- _INFORMATION GIVEN_
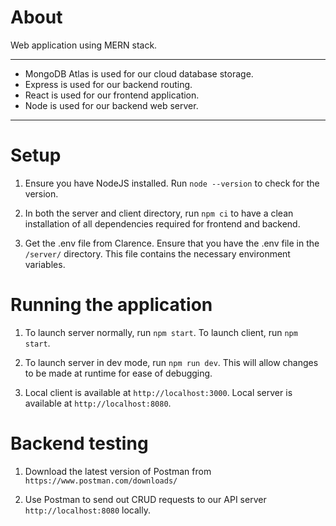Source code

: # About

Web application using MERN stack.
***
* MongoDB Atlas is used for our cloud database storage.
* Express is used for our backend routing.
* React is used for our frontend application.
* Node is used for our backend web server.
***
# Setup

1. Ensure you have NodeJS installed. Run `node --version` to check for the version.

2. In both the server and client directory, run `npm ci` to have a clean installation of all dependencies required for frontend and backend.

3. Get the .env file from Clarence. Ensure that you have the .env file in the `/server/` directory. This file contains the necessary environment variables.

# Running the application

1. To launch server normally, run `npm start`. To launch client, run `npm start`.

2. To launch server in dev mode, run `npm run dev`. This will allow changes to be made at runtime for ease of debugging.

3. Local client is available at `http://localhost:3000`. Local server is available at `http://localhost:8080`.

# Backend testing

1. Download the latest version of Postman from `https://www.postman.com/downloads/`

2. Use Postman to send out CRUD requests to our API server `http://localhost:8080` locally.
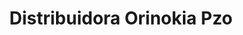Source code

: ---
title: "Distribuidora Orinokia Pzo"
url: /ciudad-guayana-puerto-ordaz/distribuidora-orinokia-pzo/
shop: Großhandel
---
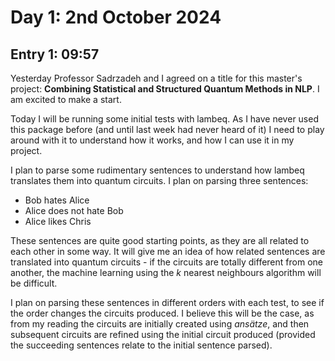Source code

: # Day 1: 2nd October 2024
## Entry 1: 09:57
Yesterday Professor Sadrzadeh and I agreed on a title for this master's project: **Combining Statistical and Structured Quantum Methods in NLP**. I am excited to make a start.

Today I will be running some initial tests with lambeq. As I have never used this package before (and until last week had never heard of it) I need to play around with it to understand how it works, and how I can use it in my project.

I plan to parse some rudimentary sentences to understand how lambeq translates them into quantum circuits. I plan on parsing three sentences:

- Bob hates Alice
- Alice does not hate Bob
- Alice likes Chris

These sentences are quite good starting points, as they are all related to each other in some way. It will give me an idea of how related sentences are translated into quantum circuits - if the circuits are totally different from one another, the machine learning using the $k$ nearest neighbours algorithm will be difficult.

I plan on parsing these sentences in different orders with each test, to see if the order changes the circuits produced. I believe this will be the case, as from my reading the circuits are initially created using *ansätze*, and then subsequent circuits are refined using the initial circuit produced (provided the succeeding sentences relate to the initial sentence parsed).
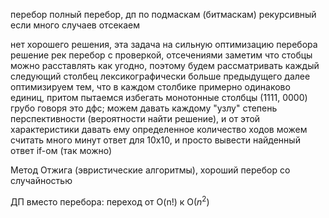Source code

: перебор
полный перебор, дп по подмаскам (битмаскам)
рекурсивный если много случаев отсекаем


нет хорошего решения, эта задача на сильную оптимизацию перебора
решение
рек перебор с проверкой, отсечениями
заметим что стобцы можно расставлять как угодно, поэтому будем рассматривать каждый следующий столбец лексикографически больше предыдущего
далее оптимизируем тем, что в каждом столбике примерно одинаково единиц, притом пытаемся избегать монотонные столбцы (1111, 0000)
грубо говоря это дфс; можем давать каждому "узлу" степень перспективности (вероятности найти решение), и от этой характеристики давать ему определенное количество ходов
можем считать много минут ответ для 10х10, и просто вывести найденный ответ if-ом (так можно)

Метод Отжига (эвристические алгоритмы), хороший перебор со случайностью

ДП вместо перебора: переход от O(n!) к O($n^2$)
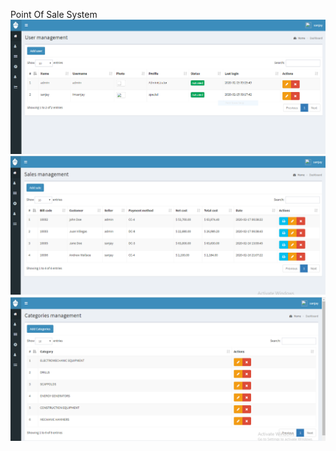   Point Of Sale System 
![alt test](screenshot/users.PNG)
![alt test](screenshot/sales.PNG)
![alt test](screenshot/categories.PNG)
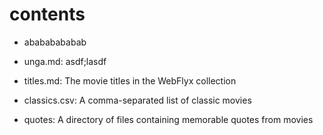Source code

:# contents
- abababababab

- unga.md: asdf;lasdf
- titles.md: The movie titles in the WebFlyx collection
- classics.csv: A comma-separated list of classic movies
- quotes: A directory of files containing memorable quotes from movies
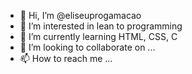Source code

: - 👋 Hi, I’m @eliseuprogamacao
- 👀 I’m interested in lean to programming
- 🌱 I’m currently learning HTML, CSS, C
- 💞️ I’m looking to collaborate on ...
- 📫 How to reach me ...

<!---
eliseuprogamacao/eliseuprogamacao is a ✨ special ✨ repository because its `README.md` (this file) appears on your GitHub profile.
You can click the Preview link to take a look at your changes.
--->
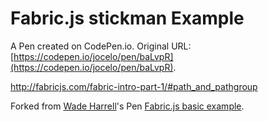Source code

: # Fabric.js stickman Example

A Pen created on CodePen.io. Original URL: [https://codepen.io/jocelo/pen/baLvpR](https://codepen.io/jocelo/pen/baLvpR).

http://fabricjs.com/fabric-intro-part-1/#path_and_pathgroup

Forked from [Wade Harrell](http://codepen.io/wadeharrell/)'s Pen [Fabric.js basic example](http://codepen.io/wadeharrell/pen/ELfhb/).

- _WHAT IS REQUIRED_
If a line in the records above holds the string "circuits", copy it out.

- _SOLUTION TO THE EXERCISE_
I plan to parse some rudimentary sentences to understand how lambeq translates them into quantum circuits. I plan on parsing three sentences:
These sentences are quite good starting points, as they are all related to each other in some way. It will give me an idea of how related sentences are translated into quantum circuits - if the circuits are totally different from one another, the machine learning using the $k$ nearest neighbours algorithm will be difficult.
I plan on parsing these sentences in different orders with each test, to see if the order changes the circuits produced. I believe this will be the case, as from my reading the circuits are initially created using *ansätze*, and then subsequent circuits are refined using the initial circuit produced (provided the succeeding sentences relate to the initial sentence parsed).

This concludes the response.